The sun was going to rise soon and the sky had that back light, like a tv that isn’t quite powered off yet. Ma’s voice slipped under the door like a note, startling me out of my almost sleep. “You know. I always liked Diana. She was smart. Sweet. Maybe a little too sweet but that’s alright. She still had lessons to learn and the world ain’t beat the goodness out of her yet. She made you better. She had gift for that. A God given gift. You were like your daddy. Loud and stubborn but loving. Loyal. A little sad. He had…had some secrets he wanted to lock away for good. Secrets don’t do nothing but hurt you. Like poison, killin you over time. Daddy knew it and he kept em anyway. Kept em close to his chest so they wouldn’t touch nobody else. But it ain’t work. Cuz secrets, secrets will leak outta anything you try to keep em in and stain whatever they touch. And your daddy was stained from the inside out. I didn’t want that for you. I didn’t want for you to die with secrets, by your own hand. I was scared I'd lose you; that I’d let you go like I did your daddy. The heaviness of this family weighed on you. Took its toll on you just like it did the rest of us. Nothing was right after Jaime… But you let Diana in on what you was going through. And she listened and she held you the way a lover is supposed to and you got to live right for a while. She got you to live in the sun.”

My breath was coming shallow. All I could smell were the pillows behind the couch and I could feel my eyes pushing against my lids, hot and tight. My self portrait was staring up at me from the floor. And I hated it. I hated that I couldn’t see the way I looked, I hated that I probably still looked the same as I always did. I hated that even in a drawing, I could see my parents’ faces looking back at me when all I wanted was to be free of them. Maybe that was why I was drawn to landscapes. A way to escape, if only for a little while. Because every face I made looked like them. Every face had their eyes, their smiles. Every face looked like a freeze frame of someone I could never be because I was stuck, stagnant, here in this fucking house that my wife should still be laughing but instead. Instead I’ve got broken glass in the soles of my feet and faded photographs to keep me company.

“The sun is gonna be up soon baby. You gonna let me in?”

I stared at the door, shaking, fists clenched.

“Its alright. You ain’t have to answer. I been here a long time. Its alright. Before I leave, let me share something with you. I been doing all this talk about secrets and I got some of my own.”

I was 27. I was standing over an empty casket, holding hands with my brother. This had to be a dream because Jaime died before daddy and this was daddy’s funeral. The moon was bright and I could see the eyes of everybody there, wet and glistening like dew. Jaime took a shuddering breath and squeezed my hand. “Why do you think he did it? He had to know we’d find him. Why do this to us and then leave?”

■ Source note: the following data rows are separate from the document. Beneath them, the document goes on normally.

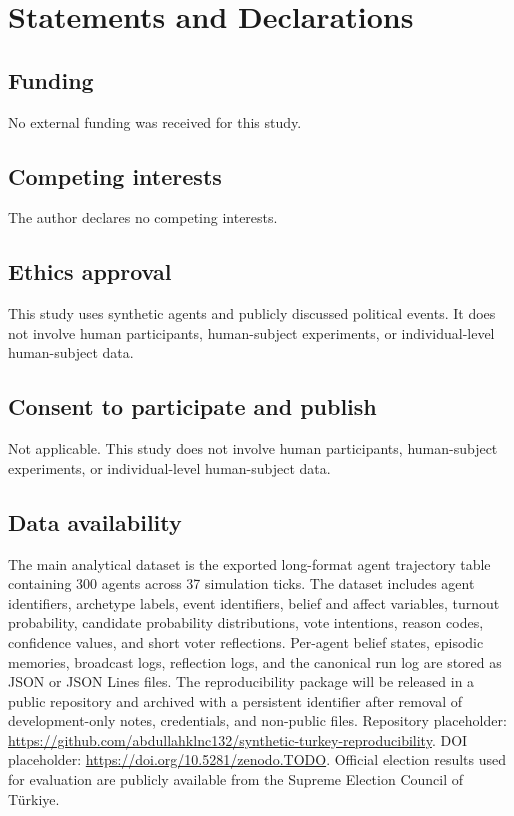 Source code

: \documentclass[pdflatex,sn-mathphys-num,iicol]{sn-jnl}
\begin{document}
\section*{Statements and Declarations}

\subsection*{Funding}

No external funding was received for this study.

\subsection*{Competing interests}

The author declares no competing interests.

\subsection*{Ethics approval}

This study uses synthetic agents and publicly discussed political events. It does not involve human participants, human-subject experiments, or individual-level human-subject data.

\subsection*{Consent to participate and publish}

Not applicable. This study does not involve human participants, human-subject experiments, or individual-level human-subject data.

\subsection*{Data availability}

The main analytical dataset is the exported long-format agent trajectory table containing 300 agents across 37 simulation ticks. The dataset includes agent identifiers, archetype labels, event identifiers, belief and affect variables, turnout probability, candidate probability distributions, vote intentions, reason codes, confidence values, and short voter reflections. Per-agent belief states, episodic memories, broadcast logs, reflection logs, and the canonical run log are stored as JSON or JSON Lines files. The reproducibility package will be released in a public repository and archived with a persistent identifier after removal of development-only notes, credentials, and non-public files. Repository placeholder: \url{https://github.com/abdullahklnc132/synthetic-turkey-reproducibility}. DOI placeholder: \url{https://doi.org/10.5281/zenodo.TODO}. Official election results used for evaluation are publicly available from the Supreme Election Council of Türkiye.
\end{document}
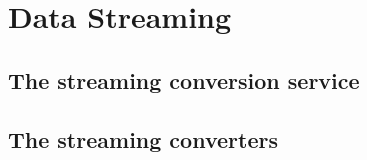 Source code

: %
%
%
%
%

\chapter{Data Streaming}

\section{The streaming conversion service}

\section{The streaming converters}
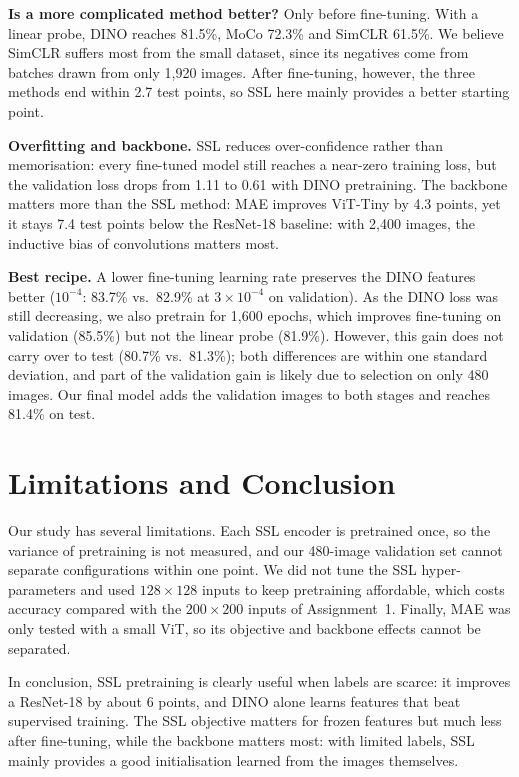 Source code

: \documentclass{article}
\begin{document}
\textbf{Is a more complicated method better?} Only before fine-tuning. With a linear probe, DINO reaches 81.5\%, MoCo 72.3\% and SimCLR 61.5\%. We believe SimCLR suffers most from the small dataset, since its negatives come from batches drawn from only 1,920 images. After fine-tuning, however, the three methods end within 2.7 test points, so SSL here mainly provides a better starting point.

\textbf{Overfitting and backbone.} SSL reduces over-confidence rather than memorisation: every fine-tuned model still reaches a near-zero training loss, but the validation loss drops from 1.11 to 0.61 with DINO pretraining. The backbone matters more than the SSL method: MAE improves ViT-Tiny by 4.3 points, yet it stays 7.4 test points below the ResNet-18 baseline: with 2,400 images, the inductive bias of convolutions matters most.

\textbf{Best recipe.} A lower fine-tuning learning rate preserves the DINO features better ($10^{-4}$: 83.7\% vs.\ 82.9\% at $3\times10^{-4}$ on validation). As the DINO loss was still decreasing, we also pretrain for 1,600 epochs, which improves fine-tuning on validation (85.5\%) but not the linear probe (81.9\%). However, this gain does not carry over to test (80.7\% vs.\ 81.3\%); both differences are within one standard deviation, and part of the validation gain is likely due to selection on only 480 images. Our final model adds the validation images to both stages and reaches 81.4\% on test.

\section{Limitations and Conclusion}
\label{sec:conclusion}

Our study has several limitations. Each SSL encoder is pretrained once, so the variance of pretraining is not measured, and our 480-image validation set cannot separate configurations within one point. We did not tune the SSL hyper-parameters and used $128\times128$ inputs to keep pretraining affordable, which costs accuracy compared with the $200\times200$ inputs of Assignment~1. Finally, MAE was only tested with a small ViT, so its objective and backbone effects cannot be separated.

In conclusion, SSL pretraining is clearly useful when labels are scarce: it improves a ResNet-18 by about 6 points, and DINO alone learns features that beat supervised training. The SSL objective matters for frozen features but much less after fine-tuning, while the backbone matters most: with limited labels, SSL mainly provides a good initialisation learned from the images themselves.
\end{document}
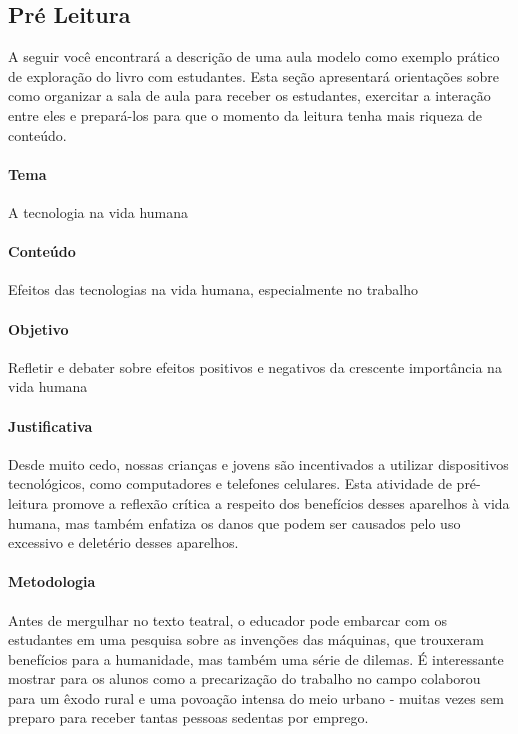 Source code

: \documentclass[11pt]{extarticle}
\begin{document}
\subsection{Pré Leitura}

A seguir você encontrará a descrição de uma aula modelo como exemplo prático de exploração do livro com estudantes. Esta seção apresentará orientações sobre como organizar a sala de aula para receber os estudantes, exercitar a interação entre eles e prepará-los para que o momento da leitura tenha mais riqueza de conteúdo.

\paragraph{Tema} A tecnologia na vida humana

\paragraph{Conteúdo} Efeitos das tecnologias na vida humana, especialmente no trabalho 

\paragraph{Objetivo} Refletir e debater sobre efeitos positivos e negativos da crescente importância na vida humana 

\paragraph{Justificativa} Desde muito cedo, nossas crianças e jovens são incentivados a utilizar dispositivos tecnológicos, como computadores e telefones celulares. Esta atividade de pré-leitura promove a reflexão crítica a respeito dos benefícios desses aparelhos à vida humana, mas também enfatiza os danos que podem ser causados pelo uso excessivo e deletério desses aparelhos.  

\paragraph{Metodologia} Antes de mergulhar no texto teatral, o educador pode embarcar com os estudantes em uma pesquisa sobre as invenções das máquinas, que trouxeram benefícios para a humanidade, mas também uma série de dilemas. É interessante mostrar para os alunos como a precarização do trabalho no campo colaborou para um êxodo rural e uma povoação intensa do meio urbano - muitas vezes sem preparo para receber tantas pessoas sedentas por emprego. 
\end{document}
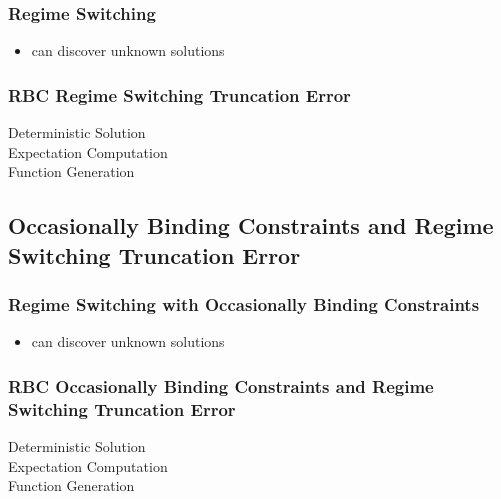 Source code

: \documentclass[tikz]{beamer}
\begin{document}
\begin{frame}
\frametitle{Regime Switching}
\begin{itemize}
\item can discover unknown solutions
\end{itemize}

\end{frame}


\begin{frame}
  \frametitle{RBC Regime Switching Truncation Error }
  \begin{description}
  \item[Deterministic Solution] 
  \item[Expectation Computation] 
\item[Function Generation]
  \end{description}

\end{frame}

\subsection{Occasionally Binding Constraints and Regime Switching Truncation Error }



\begin{frame}
\frametitle{Regime Switching with Occasionally Binding Constraints}
\begin{itemize}
\item can discover unknown solutions
\end{itemize}

\end{frame}


\begin{frame}
  \frametitle{RBC Occasionally Binding Constraints and Regime Switching  Truncation Error }
  \begin{description}
  \item[Deterministic Solution] 
  \item[Expectation Computation] 
\item[Function Generation]
  \end{description}

\end{frame}
\end{document}

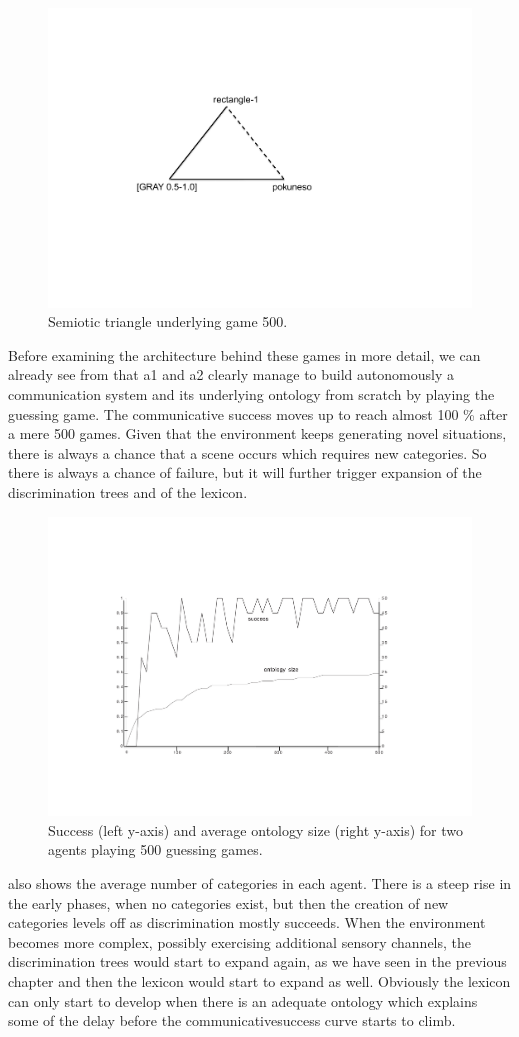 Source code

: \begin{figure}[htbp]
  \centerline{\includegraphics[width=.45\textwidth]{chap6/figs/triangle2}}
\caption{\label{triangle2} Semiotic triangle 
underlying game 500.}
\end{figure}

Before examining the architecture behind these
games in more detail, we can 
already see from  that
{\bfshape  a1} and {\bfshape  a2} clearly manage to build autonomously 
a communication system and its underlying ontology
from scratch by playing the 
guessing game. The communicative success 
moves up to reach almost 100 \% after a mere 500 games. 
Given that the environment keeps generating novel 
situations, there is always a chance that a 
scene occurs which requires new categories. So there 
is always a chance of failure, but it will 
further trigger expansion of the discrimination 
trees and of the lexicon. 


\begin{figure}[htbp]
  \centerline{\includegraphics[width=.70\textwidth]{chap6/figs/gsucc1}}
\caption{\label{gsuccess1} Success 
(left y-axis) and average ontology size
(right y-axis) for two agents playing 500
guessing games.} 
\end{figure}
 also shows the average 
number of categories in each agent. There is a 
steep rise in the early phases, when no categories
exist, but then the creation of new categories levels 
off as discrimination mostly succeeds. When the 
environment becomes more complex, possibly exercising
additional sensory channels, the discrimination
trees would start to expand again, as we have seen 
in the previous chapter and then the lexicon 
would start to expand as well. Obviously the lexicon can only 
start to develop when there is an adequate ontology which 
explains some of the delay before the communicativesuccess curve starts to climb. 

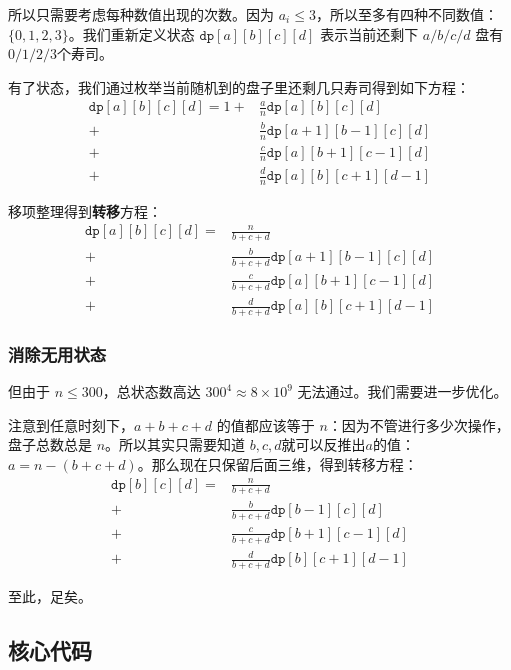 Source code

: 所以只需要考虑每种数值出现的次数。因为 $a_i \le 3$，所以至多有四种不同数值：$\{0,1,2,3\}$。我们重新定义状态 ${\texttt{dp}[a][b][c][d]}$ 表示当前还剩下
$a/b/c/d$ 盘有$0/1/2/3$个寿司。

有了状态，我们通过枚举当前随机到的盘子里还剩几只寿司得到如下方程：
\begin{align*}
{\texttt{dp}[a][b][c][d]}
= 1
+&\frac{a}{n} {\texttt{dp}[a][b][c][d]}\\
+&\frac{b}{n} {\texttt{dp}[a+1][b-1][c][d]} \\
+&\frac{c}{n} {\texttt{dp}[a][b+1][c-1][d]} \\
+&\frac{d}{n} {\texttt{dp}[a][b][c+1][d-1]} 
\end{align*}

移项整理得到\textbf{转移}方程：
\begin{align*}
{\texttt{dp}[a][b][c][d]}
= &\frac{n}{b+c+d}\\
+&\frac{b}{b+c+d} {\texttt{dp}[a+1][b-1][c][d]} \\
+&\frac{c}{b+c+d} {\texttt{dp}[a][b+1][c-1][d]} \\
+&\frac{d}{b+c+d} {\texttt{dp}[a][b][c+1][d-1]} 
\end{align*}

\subsubsection*{消除无用状态}
但由于 $n\le 300$，总状态数高达 $300^4 \approx 8\times 10^9$ 无法通过。我们需要进一步优化。

注意到任意时刻下，$a+b+c+d$ 的值都应该等于 $n$：因为不管进行多少次操作，盘子总数总是 $n$。所以其实只需要知道 $b,c,d$就可以反推出$a$的值：$a = n-(b+c+d)$。那么现在只保留后面三维，得到转移方程：
\begin{align*}
{\texttt{dp}[b][c][d]} 
= &\frac{n}{b+c+d}\\
+&\frac{b}{b+c+d} {\texttt{dp}[b-1][c][d]} \\
+&\frac{c}{b+c+d} {\texttt{dp}[b+1][c-1][d]} \\
+&\frac{d}{b+c+d} {\texttt{dp}[b][c+1][d-1]} 
\end{align*}

至此，足矣。

\newpage
\subsection*{核心代码}
\inputminted[linenos,autogobble]{cpp}{./Code/J.cpp}
\newpage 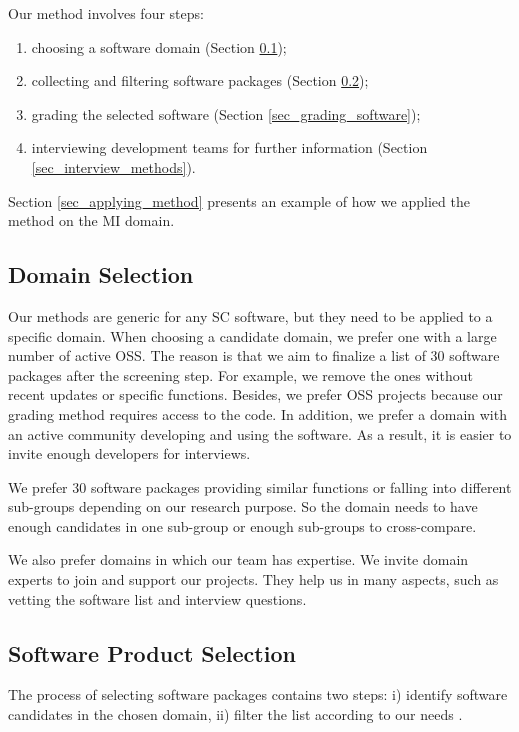 \documentclass[3p, 12pt,authoryear]{elsarticle}
\begin{document}
Our method involves four steps:
\begin{enumerate}
\item choosing a software domain (Section \ref{sec_domain_selection});
\item collecting and filtering software packages (Section
\ref{sec_software_selection});
\item grading the selected software (Section \ref{sec_grading_software});
\item interviewing development teams for further information (Section
\ref{sec_interview_methods}).
\end{enumerate}

\noindent Section \ref{sec_applying_method} presents an example of how we
applied the method on the MI domain.

\subsection{Domain Selection} \label{sec_domain_selection}

Our methods are generic for any SC software, but they need to be applied to a
specific domain. When choosing a candidate domain, we prefer one with a large
number of active OSS. The reason is that we aim to finalize a list of 30
software packages \citep{SmithEtAl2021} after the screening step. For example, we
remove the ones without recent updates or specific functions. Besides, we prefer
OSS projects because our grading method requires access to the code. In
addition, we prefer a domain with an active community developing and using the
software. As a result, it is easier to invite enough developers for interviews.

We prefer 30 software packages providing similar functions or falling into
different sub-groups depending on our research purpose. So the domain needs to
have enough candidates in one sub-group or enough sub-groups to cross-compare.

We also prefer domains in which our team has expertise. We invite domain experts
to join and support our projects. They help us in many aspects, such as vetting
the software list and interview questions.

\subsection{Software Product Selection} \label{sec_software_selection}

The process of selecting software packages contains two steps: i) identify
software candidates in the chosen domain, ii) filter the list according to our
needs \citep{SmithEtAl2021}.
\end{document}
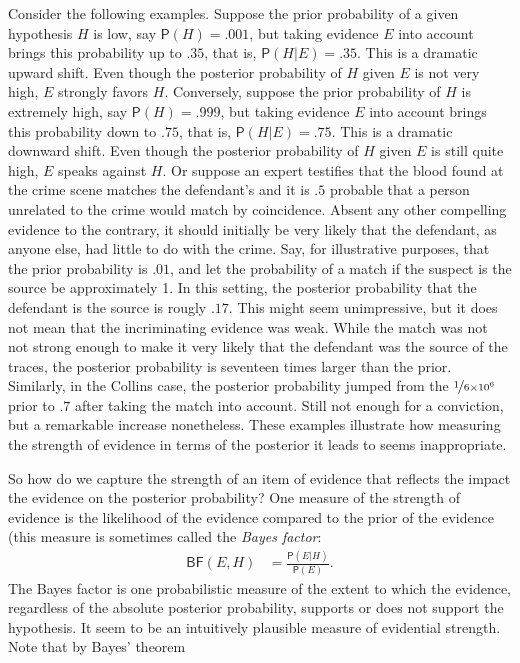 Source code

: \documentclass[
  10pt,
  dvipsnames,enabledeprecatedfontcommands]{scrartcl}
\newcommand{\pr}[1]{\mathsf{P}(#1)}
\begin{document}
Consider the following examples. Suppose the prior probability of a
given hypothesis \(H\) is low, say \(\pr{H}=.001\), but taking evidence
\(E\) into account brings this probability up to \(.35\), that is,
\(\pr{H \vert E}=.35\). This is a dramatic upward shift. Even though the
posterior probability of \(H\) given \(E\) is not very high, \(E\)
strongly favors \(H\). Conversely, suppose the prior probability of
\(H\) is extremely high, say \(\pr{H}=.999\), but taking evidence \(E\)
into account brings this probability down to \(.75\), that is,
\(\pr{H \vert E}=.75\). This is a dramatic downward shift. Even though
the posterior probability of \(H\) given \(E\) is still quite high,
\(E\) speaks against \(H\). Or suppose an expert testifies that the
blood found at the crime scene matches the defendant's and it is \(.5\)
probable that a person unrelated to the crime would match by
coincidence. Absent any other compelling evidence to the contrary, it
should initially be very likely that the defendant, as anyone else, had
little to do with the crime. Say, for illustrative purposes, that the
prior probability is \(.01\), and let the probability of a match if the
suspect is the source be approximately 1. In this setting, the posterior
probability that the defendant is the source is rougly \(.17\). This
might seem unimpressive, but it does not mean that the incriminating
evidence was weak. While the match was not not strong enough to make it
very likely that the defendant was the source of the traces, the
posterior probability is seventeen times larger than the prior.
Similarly, in the Collins case, the posterior probability jumped from
the \(\nicefrac{1}{6 \times 10^6}\) prior to \(.7\) after taking the
match into account. Still not enough for a conviction, but a remarkable
increase nonetheless. These examples illustrate how measuring the
strength of evidence in terms of the posterior it leads to seems
inappropriate.

So how do we capture the strength of an item of evidence that reflects
the impact the evidence on the posterior probability? One measure of the
strength of evidence is the likelihood of the evidence compared to the
prior of the evidence (this measure is sometimes called the
\emph{Bayes factor}: \begin{align}\label{eq:BF}
\tag{BF}
\mathsf{BF}(E,H) & = \frac{\pr{E \vert H}}{\pr{E}}.
\end{align} \noindent The Bayes factor is one probabilistic measure of
the extent to which the evidence, regardless of the absolute posterior
probability, supports or does not support the hypothesis. It seem to be
an intuitively plausible measure of evidential strength. Note that by
Bayes' theorem
\end{document}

“I don’t know. He always said we deserved the world. Maybe this was his way of giving it to us.”

Jaime scoffed pulling away from me. I clenched and unclenched my hand trying to keep the sensation of his still being in it.

“I never asked for the world. I didn’t even ask to be here. But I am and all I wanted was for him to come home. He spent all of his time out there looking for some shit that didn’t exist! Just to fuck us over and die like a coward.”

I cringed, knowing daddy couldn’t hear us but I was nervous all the same. He hated cussing.

I rubbed my eyes, stinging with aggravated tears. “Listen, maybe we just make the best of it. And if we hate it, we can just do what he did.”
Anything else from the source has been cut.